Gosh, does that mean that wonderful Eddie Stobart puts up his impeccable lorry drivers in hotels overnight? Surely he doesn't encourage them to break the law and sleep in their cabs .....? 

Dave


----------



## passionwagon (Nov 13, 2005)

*wildcampingetc*

:?: What law says it is illegal to sleep/camp in vehicle in layby-some counties e.g. Devon and Cornwall have a local bylaw and many authorities have such a designation for their parking but it must be stated on the posted regulations. However would be very interesting to go before the parking ajudicator saying you were only parked and resting-assuming no chairs out or dish searching the skies! Wording can be 
*no overnight camping or parking*

In Denmark last year a very friendly town police officer when we were parked asked if we were camping-no I said. He then indicated that camping is when the step is out even if parking, but keep it in and you can sleep the night!!! No eating outside though.Caravan beside us had no car and stabilisers out he gave them a ticket !
Denmark also has a system called Quickstop Camping (yes in english) where you can stop on camp sites from 2000 until 1000 next day. Many reception open until 2200 some 2300--at reduced rate . 
Info at *www.dk-camp.dk*

Pip pip :twisted:


----------



## gutlessyogi (May 1, 2005)

dave,
I don't think any Eddie Stobart drivers or any other HGV drivers do sleep on the highway. They tend to bed down in service areas.


----------



## Boff (May 10, 2005)

gutlessyogi said:


> I understand it is technically illegal to sleep in a vehicle on the public highway anywhere in England (not sure about Scotland or wales or NI)...


Hi,

that would be new for me. Can you provide more information (which act etc.) so that I can verify that?

To my knowledge it is just *not illegal* to sleep in a vehicle, as long as the vehicle is parked at a place and time where it may legally park there.

Best Regards,
Gerhard


----------



## Scotjimland (May 23, 2005)

gutlessyogi said:


> dave,
> I don't think any Eddie Stobart drivers or any other HGV drivers do sleep on the highway. They tend to bed down in service areas.

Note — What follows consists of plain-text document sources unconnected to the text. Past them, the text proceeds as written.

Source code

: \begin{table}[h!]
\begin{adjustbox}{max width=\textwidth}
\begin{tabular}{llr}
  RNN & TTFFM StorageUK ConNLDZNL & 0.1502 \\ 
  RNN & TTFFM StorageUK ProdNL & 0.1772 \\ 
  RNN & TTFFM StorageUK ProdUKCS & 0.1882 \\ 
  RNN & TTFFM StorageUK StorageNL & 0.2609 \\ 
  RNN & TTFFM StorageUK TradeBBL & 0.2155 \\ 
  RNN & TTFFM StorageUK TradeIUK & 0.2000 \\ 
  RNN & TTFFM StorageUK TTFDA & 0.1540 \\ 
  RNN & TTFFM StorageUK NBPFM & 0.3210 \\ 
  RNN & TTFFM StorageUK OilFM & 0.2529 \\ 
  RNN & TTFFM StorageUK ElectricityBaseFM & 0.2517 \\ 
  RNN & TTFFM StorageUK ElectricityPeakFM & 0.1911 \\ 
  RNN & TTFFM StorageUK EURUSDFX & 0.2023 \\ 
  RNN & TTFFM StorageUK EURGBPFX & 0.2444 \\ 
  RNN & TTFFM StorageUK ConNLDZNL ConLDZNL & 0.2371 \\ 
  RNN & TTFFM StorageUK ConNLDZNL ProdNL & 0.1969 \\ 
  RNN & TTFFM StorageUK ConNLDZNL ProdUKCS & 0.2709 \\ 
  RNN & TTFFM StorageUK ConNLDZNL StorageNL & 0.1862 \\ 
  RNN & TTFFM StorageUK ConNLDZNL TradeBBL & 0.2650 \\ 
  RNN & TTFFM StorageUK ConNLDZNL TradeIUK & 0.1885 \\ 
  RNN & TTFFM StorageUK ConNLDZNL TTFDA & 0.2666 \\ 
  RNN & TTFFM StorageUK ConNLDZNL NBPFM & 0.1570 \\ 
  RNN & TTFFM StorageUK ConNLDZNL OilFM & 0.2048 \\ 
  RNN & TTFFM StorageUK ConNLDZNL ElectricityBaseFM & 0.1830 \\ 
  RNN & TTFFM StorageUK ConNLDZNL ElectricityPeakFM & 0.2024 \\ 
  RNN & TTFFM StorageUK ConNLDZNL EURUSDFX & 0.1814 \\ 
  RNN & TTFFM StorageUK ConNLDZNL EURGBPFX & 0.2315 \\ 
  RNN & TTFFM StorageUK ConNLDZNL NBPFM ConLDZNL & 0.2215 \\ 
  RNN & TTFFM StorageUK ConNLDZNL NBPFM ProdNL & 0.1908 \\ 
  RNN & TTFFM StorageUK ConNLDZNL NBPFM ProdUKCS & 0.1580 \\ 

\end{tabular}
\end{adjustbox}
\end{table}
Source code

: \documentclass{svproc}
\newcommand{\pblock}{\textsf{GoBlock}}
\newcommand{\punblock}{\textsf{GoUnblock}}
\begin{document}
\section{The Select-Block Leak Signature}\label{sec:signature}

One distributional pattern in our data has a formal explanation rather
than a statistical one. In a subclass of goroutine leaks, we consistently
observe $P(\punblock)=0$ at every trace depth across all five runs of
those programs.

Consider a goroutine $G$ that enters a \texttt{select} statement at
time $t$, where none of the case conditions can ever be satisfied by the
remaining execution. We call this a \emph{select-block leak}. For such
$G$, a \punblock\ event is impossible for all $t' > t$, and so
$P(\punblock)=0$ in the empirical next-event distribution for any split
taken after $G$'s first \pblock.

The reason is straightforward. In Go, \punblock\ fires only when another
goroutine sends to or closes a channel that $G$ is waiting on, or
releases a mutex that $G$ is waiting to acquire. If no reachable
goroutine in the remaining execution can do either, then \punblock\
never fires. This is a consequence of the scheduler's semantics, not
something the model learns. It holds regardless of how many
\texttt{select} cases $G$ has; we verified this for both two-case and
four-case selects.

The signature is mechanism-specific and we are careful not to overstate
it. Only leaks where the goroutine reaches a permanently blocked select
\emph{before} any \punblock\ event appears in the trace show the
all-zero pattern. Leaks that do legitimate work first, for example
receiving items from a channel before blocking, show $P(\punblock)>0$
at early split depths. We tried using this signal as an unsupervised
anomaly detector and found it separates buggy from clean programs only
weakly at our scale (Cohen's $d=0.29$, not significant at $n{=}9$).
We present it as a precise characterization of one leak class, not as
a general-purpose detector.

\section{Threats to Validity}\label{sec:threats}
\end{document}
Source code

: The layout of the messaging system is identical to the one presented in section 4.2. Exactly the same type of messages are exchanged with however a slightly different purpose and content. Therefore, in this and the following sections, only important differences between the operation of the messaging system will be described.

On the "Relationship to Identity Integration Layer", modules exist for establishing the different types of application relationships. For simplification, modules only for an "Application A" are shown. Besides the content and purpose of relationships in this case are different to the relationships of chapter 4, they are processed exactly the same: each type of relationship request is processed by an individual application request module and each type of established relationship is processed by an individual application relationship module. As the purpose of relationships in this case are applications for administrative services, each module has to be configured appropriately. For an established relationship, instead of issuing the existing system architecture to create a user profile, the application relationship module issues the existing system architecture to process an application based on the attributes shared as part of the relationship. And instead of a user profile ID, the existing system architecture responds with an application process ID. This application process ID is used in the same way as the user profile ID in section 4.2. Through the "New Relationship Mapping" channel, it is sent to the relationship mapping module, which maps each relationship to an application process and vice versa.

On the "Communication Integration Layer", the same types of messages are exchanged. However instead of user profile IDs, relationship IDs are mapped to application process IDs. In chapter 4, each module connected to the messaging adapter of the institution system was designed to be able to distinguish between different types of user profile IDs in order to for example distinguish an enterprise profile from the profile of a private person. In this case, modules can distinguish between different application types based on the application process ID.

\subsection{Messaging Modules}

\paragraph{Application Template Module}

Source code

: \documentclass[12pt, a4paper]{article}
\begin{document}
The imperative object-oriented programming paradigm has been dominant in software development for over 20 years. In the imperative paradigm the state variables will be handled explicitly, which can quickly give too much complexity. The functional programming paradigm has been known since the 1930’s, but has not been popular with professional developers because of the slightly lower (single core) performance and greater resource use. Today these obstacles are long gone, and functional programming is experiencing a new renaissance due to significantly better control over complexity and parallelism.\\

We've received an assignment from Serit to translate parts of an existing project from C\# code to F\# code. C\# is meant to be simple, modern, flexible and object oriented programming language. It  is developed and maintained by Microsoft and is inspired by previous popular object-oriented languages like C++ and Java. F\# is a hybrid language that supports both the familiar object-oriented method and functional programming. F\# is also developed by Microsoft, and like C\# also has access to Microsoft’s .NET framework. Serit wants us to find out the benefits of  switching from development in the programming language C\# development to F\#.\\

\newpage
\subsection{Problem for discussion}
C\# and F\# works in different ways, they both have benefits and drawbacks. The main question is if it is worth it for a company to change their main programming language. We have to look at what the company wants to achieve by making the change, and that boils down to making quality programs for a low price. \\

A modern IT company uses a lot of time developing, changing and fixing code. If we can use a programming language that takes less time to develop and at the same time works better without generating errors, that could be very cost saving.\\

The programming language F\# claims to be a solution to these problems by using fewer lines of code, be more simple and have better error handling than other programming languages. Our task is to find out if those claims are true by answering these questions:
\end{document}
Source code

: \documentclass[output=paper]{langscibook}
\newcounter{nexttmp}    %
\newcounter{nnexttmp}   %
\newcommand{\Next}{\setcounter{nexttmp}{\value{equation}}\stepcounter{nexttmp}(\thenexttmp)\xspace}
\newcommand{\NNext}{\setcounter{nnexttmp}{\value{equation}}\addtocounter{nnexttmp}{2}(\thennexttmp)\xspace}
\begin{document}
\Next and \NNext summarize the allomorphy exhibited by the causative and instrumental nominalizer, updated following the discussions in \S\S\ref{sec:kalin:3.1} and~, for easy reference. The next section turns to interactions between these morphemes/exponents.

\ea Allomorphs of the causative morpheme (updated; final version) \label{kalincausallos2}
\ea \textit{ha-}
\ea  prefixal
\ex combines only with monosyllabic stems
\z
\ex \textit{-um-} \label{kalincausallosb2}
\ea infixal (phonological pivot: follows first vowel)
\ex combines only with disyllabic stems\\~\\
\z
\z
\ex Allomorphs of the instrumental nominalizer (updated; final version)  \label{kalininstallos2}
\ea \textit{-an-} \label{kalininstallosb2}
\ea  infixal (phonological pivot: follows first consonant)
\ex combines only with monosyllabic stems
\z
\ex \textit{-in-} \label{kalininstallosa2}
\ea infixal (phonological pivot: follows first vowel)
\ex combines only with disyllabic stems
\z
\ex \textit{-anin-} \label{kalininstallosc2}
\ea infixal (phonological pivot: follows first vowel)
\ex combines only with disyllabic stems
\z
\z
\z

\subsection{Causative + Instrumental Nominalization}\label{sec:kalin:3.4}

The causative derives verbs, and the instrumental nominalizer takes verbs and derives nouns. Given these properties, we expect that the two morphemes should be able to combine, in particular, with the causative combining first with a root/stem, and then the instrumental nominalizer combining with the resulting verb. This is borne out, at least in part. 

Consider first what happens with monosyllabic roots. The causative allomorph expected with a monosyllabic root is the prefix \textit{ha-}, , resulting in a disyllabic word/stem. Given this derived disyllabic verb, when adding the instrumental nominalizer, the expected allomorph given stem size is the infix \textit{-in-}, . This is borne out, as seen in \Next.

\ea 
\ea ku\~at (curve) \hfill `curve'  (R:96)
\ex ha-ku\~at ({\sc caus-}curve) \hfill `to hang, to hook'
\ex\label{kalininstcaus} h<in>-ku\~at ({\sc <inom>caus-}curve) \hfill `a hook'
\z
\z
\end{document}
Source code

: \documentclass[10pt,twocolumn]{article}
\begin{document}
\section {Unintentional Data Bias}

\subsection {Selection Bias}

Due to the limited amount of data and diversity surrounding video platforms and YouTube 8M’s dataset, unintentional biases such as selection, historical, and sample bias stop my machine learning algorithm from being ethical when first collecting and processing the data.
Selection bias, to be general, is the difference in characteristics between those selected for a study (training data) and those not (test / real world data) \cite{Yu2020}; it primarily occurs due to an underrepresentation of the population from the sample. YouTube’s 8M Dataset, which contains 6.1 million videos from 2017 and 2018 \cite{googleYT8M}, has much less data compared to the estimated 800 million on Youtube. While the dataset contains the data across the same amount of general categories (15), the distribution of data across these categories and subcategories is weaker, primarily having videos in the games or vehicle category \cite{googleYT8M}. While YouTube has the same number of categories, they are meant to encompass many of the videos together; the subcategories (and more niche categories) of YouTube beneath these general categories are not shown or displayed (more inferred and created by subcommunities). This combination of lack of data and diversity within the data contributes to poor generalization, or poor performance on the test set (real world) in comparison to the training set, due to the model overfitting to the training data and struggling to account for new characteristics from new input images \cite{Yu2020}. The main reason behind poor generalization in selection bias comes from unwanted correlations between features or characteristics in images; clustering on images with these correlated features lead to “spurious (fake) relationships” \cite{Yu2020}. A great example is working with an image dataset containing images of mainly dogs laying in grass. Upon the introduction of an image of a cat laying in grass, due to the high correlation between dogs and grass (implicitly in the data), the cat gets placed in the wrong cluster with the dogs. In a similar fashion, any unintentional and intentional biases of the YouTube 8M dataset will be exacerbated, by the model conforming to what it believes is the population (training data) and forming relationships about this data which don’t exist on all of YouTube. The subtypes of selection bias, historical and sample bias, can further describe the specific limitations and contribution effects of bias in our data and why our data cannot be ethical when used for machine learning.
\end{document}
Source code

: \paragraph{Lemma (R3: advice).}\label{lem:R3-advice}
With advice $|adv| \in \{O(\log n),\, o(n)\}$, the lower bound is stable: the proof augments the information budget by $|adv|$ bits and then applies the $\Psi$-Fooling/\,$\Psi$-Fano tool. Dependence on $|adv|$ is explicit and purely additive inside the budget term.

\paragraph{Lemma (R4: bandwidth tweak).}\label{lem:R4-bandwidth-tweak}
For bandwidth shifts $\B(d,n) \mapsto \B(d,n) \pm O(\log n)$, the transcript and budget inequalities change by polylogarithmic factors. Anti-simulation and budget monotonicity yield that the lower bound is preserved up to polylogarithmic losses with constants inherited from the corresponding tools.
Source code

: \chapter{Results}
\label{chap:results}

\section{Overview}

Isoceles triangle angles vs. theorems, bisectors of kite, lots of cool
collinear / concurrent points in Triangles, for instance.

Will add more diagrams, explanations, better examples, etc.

You haven't seen the A12 or A13 laybys at 5 30 am.. full of overnight HGVs

Boff wrote:


> To my knowledge it is just not illegal to sleep in a vehicle, as long as the vehicle is parked at a place and time where it may legally park there.


Correct


----------



## gutlessyogi (May 1, 2005)

I keep getting conflicting views on this issue and I have been asking the question of lawyers, policement and uncle tom cobbly for a few years. The highway code does not cover it. Today a legal chum suggested it would be covered by local byelaws and so not appear in statute or THC. I have written to the RAC legal beagles to see if they have a view which I will post here when I get it.


----------



## 97339 (Jan 18, 2006)

We always "wild camp" in Scotland., staying two or three nights in each place. Usually in the middle of nowhere, certainly never where there are" no camping" signs. We wouldn't consider staying in a layby as wild camping and wouldn't want to do it.
In England, it's a bit more difficult and we tend to just opt for CL's, although finding the basic ones with no electrics is becoming increasingly difficult. 
OK, if you are on your way somewhere and just want to pull over for the night, then that's different. As long as you don't look like you are a permanent fixture, then I think this should be allowed. I agree, when hoardes of motorhomes are gathered in one spot for days on end, it is not beneficial to anyone and we certainly wonder why anyone would want to be in such close proximity to each other.


----------